Even though I was a self proclaimed liberal Democrat and even a county official of that party in South Carolina throughout the 80's and 90's, I came to love Pat as I found myself agreeing with him most of the time, especially on social issues, but also on many economic issues and the Cold War.
I consider all of his books to be extremely well written and well documented, and his biographical "Right from the Beginning" was an inspiration to try my hand at writing for publication, as he was one of the youngest syndicated columnists in U.S. history.
I agreed with his "Culture War" speech at the 1992 Republican convention, even as I prepared to vote for Bill Clinton.
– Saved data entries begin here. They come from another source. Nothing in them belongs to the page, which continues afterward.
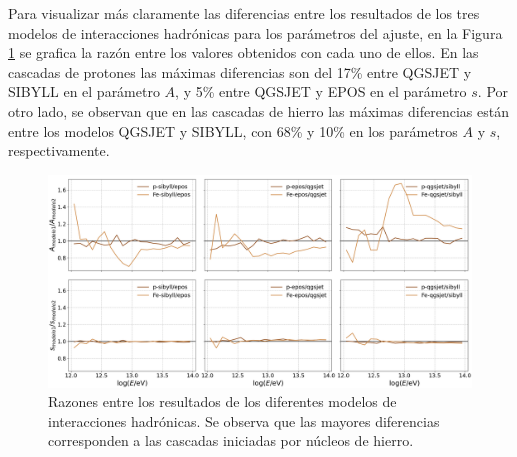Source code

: \documentclass[12pt,letterpaper]{report}
\begin{document}
		Para visualizar m\'as claramente las diferencias entre los resultados de los tres modelos de interacciones hadr\'onicas para los par\'ametros del ajuste, en la Figura \ref{fig:models_ratios} se grafica la raz\'on entre los valores obtenidos con cada uno de ellos. En las cascadas de protones las m\'aximas diferencias son del 17\% entre QGSJET y SIBYLL en el par\'ametro $A$, y 5\% entre QGSJET y EPOS en el par\'ametro $s$. Por otro lado, se observan que en las cascadas de hierro las m\'aximas diferencias est\'an entre los modelos QGSJET y SIBYLL, con 68\% y 10\% en los par\'ametros $A$ y $s$, respectivamente.
		\begin{figure} [h]
		\includegraphics[width=\textwidth]{Figuras/models_ratios}
		\caption{Razones entre los resultados de los diferentes modelos de interacciones hadr\'onicas. Se observa que las mayores diferencias corresponden a las cascadas iniciadas por n\'ucleos de hierro.}
		\label{fig:models_ratios}
		\end{figure}
	
%	
		
		
\end{document}
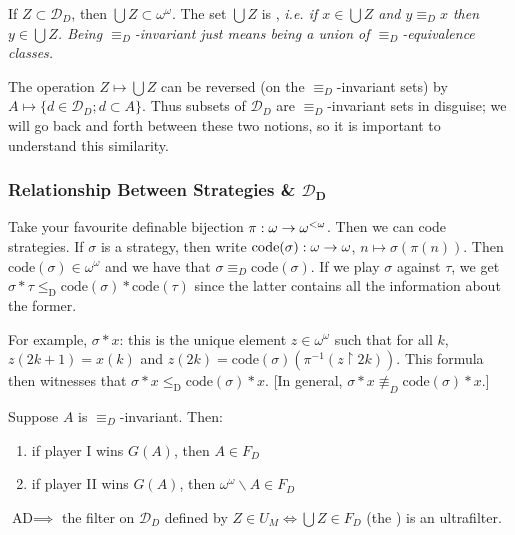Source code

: \documentclass[]{article}
\newcommand{\om}{\omega}
\newcommand{\lom}{{<\omega}}
\newcommand{\ad}{\textrm{AD}}
\newcommand{\led}{\le_{\mathrm{D}}}
\newcommand{\D}{\mathcal{D}}
\newcommand{\cd}{\textrm{code}}
\begin{document}

If $Z\subset \D_D$, then $\bigcup Z \subset \om^\om$. The set $\bigcup Z$ is , \it{i.e.} if $x \in \bigcup Z$ and $y \equiv_D x$ then $y \in \bigcup Z$. Being $\equiv_D$-invariant just means being a union of $\equiv_D$-equivalence classes.

The operation $Z \mapsto \bigcup Z$ can be reversed (on the $\equiv_D$-invariant sets) by $A\mapsto \{d\in \D_D;d\subset A\}$. Thus subsets of $\D_D$ are $\equiv_D$-invariant sets in disguise; we will go back and forth between these two notions, so it is important to understand this similarity.

\subsubsection*{Relationship Between Strategies \& $ \bm{\D_D}$}

Take your favourite definable bijection $\pi : \om\ra \om^\lom$. Then we can code strategies. If $\sigma$ is a strategy, then write $\cd(\sigma) : \om \ra \om$, $n\mapsto \sigma(\pi(n))$. Then $\cd(\sigma)\in\om^\om$ and we have that $\sigma \equiv_D \cd(\sigma)$. If we play $\sigma$ against $\tau$, we get $\sigma \ast \tau \led \cd(\sigma)\ast\cd(\tau)$ since the latter contains all the information about the former.

For example, $\sigma \ast x$: this is the unique element $z\in \om^\om$ such that for all $k$, $z(2k+1) = x(k)$ and $z(2k) = \cd(\sigma)(\pi^{-1}(z\restriction 2k))$. This formula then witnesses that $\sigma \ast x \led \cd(\sigma) \ast x$. [In general, $\sigma \ast x \not\equiv_D \cd(\sigma)\ast x$.]

\begin{thmenv*}
    Suppose $A$ is $\equiv_D$-invariant. Then:
    \begin{enumerate}[label = (\roman*)]
        \item if player I wins $G(A)$, then $A \in F_D$
        \item if player II wins $G(A)$, then $\om^\om \backslash A \in F_D$
    \end{enumerate}
\end{thmenv*}

\begin{thmenv*}[Corollary]
    $\ad\implies$ the filter on $\D_D$ defined by $Z \in U_M \iff \bigcup Z \in F_D$ (the ) is an ultrafilter.
\end{thmenv*}
\end{document}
I have always defended him against charges of antisemitism, given his obvious personal affection and behavior toward many Jews in the public arena and given the participation of many in his presidential campaigns.
However, I have always found his views towards Israel (as well as Robert Novak's and some other conservatives) to be quite ridiculous and grossly inconsistent with his other views on foreign policy with respect to allies of the United States. I have written it off to his "isolationist" America First upbringing and a liberal utopianism clinging to a youthful philosophy that was first blown up at Pearl Harbor on December 7, 1941 and than in N.Y., VA.. and PA on September 11, 2001. Even his citations of the Founding Fathers on the subject of isolationism are to my mind taken out of context if not outright illogical.
I have also found myself in disagreement with Pat's evolving protectionist economic bent, even though he does raise important issues that need to be addressed. But I do agree with much of his cultural and other arguments on immigration, even though I am much more optimistic concerning America's ability to assimilate large numbers of LEGAL immigrants.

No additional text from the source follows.